* _What you have to do_: Search the records for the word "define" and copy every line in which it occurs.

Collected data
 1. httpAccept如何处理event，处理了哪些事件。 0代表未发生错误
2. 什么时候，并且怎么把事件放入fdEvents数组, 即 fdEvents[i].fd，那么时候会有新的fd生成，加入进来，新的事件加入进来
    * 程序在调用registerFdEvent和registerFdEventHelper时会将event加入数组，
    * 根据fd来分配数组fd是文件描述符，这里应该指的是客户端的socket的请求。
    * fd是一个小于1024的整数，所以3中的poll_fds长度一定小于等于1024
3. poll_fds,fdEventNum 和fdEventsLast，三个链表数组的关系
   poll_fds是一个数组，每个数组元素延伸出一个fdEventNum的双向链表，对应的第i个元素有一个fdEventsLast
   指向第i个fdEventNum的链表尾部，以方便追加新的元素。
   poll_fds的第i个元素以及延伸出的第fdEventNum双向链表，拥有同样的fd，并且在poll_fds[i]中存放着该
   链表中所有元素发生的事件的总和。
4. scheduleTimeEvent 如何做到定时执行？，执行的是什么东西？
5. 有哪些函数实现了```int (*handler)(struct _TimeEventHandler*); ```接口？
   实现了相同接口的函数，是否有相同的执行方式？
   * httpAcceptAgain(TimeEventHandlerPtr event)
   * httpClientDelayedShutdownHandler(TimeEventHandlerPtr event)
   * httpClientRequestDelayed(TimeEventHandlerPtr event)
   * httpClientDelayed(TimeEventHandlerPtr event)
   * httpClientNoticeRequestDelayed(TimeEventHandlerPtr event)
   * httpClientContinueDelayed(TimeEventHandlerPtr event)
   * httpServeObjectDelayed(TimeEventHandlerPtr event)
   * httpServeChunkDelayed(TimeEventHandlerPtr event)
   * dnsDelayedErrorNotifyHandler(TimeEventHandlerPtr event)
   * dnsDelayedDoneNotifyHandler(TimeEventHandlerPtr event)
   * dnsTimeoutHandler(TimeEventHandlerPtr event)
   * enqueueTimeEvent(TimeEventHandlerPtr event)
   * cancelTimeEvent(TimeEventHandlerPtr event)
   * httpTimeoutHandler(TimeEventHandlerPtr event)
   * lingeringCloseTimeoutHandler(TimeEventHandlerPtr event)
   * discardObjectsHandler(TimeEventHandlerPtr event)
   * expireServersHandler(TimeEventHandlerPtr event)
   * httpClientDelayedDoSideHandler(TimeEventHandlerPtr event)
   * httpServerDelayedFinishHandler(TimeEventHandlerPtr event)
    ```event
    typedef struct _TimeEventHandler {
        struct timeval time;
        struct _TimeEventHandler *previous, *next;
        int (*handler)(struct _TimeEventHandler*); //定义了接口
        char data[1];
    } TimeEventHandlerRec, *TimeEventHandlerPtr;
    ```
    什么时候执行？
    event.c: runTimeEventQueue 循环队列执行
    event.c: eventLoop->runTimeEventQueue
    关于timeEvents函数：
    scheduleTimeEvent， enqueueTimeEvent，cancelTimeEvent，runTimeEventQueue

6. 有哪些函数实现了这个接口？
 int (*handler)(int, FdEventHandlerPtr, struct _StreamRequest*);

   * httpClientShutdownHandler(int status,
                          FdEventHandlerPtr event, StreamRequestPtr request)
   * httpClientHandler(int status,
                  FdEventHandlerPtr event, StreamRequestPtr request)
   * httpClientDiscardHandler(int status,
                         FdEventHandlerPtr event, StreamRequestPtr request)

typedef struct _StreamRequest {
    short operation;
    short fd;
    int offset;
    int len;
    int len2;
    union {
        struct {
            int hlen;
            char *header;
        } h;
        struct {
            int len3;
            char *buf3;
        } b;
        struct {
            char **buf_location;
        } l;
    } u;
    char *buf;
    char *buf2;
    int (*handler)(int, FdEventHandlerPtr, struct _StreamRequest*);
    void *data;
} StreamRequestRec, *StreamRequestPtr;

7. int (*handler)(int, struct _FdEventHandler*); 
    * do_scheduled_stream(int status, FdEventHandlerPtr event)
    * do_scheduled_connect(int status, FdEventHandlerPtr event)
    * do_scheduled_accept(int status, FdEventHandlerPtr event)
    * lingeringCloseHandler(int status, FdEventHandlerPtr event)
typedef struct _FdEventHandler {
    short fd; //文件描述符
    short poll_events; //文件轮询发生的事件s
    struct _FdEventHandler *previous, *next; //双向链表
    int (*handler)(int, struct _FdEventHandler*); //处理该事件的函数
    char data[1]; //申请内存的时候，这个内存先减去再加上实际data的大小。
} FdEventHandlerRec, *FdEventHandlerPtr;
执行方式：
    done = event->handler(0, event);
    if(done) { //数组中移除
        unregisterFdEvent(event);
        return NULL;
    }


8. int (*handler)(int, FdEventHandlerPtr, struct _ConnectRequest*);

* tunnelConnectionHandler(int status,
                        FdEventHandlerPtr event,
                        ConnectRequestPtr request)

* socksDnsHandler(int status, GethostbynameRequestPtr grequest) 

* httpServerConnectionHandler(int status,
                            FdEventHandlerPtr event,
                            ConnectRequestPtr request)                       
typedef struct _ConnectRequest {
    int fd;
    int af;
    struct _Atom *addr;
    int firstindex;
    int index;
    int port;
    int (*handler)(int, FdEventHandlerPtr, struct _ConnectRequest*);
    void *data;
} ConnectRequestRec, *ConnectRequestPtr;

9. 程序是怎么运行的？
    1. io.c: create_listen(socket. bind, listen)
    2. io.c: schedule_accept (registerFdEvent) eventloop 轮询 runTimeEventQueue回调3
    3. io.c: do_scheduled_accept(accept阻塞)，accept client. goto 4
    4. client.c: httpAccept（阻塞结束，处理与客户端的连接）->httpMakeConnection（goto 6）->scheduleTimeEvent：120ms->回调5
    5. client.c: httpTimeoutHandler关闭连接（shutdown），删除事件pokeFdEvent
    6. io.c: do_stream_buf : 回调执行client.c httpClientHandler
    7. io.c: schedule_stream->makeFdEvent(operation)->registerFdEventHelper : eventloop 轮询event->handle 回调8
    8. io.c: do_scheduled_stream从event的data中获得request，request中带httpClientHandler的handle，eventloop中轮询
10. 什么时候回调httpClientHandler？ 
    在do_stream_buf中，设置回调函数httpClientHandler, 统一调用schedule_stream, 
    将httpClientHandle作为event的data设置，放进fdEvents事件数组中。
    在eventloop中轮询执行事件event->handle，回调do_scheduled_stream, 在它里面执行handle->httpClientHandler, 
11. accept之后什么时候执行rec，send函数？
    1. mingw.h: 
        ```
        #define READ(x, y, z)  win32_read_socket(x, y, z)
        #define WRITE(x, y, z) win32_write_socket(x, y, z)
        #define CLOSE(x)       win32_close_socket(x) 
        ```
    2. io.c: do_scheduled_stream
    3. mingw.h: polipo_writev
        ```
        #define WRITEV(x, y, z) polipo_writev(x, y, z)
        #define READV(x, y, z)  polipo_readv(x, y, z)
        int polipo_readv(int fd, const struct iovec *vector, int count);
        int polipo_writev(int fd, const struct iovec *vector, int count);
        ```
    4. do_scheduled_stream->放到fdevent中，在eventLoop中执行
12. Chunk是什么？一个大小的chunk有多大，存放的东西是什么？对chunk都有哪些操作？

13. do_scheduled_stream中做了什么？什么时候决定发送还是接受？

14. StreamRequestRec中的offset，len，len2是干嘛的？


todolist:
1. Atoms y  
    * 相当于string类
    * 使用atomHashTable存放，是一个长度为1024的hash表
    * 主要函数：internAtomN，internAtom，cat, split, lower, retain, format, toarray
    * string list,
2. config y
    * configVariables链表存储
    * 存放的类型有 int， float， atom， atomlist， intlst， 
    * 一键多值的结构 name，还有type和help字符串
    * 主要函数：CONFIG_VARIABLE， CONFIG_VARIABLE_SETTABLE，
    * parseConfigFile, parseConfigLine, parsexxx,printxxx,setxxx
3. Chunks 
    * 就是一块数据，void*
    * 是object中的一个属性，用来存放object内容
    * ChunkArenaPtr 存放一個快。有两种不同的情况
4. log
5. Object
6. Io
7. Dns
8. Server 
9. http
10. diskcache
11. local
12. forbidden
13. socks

* _Completed task_:
        #define READ(x, y, z)  win32_read_socket(x, y, z)
        #define WRITE(x, y, z) win32_write_socket(x, y, z)
        #define CLOSE(x)       win32_close_socket(x) 
        #define WRITEV(x, y, z) polipo_writev(x, y, z)
        #define READV(x, y, z)  polipo_readv(x, y, z)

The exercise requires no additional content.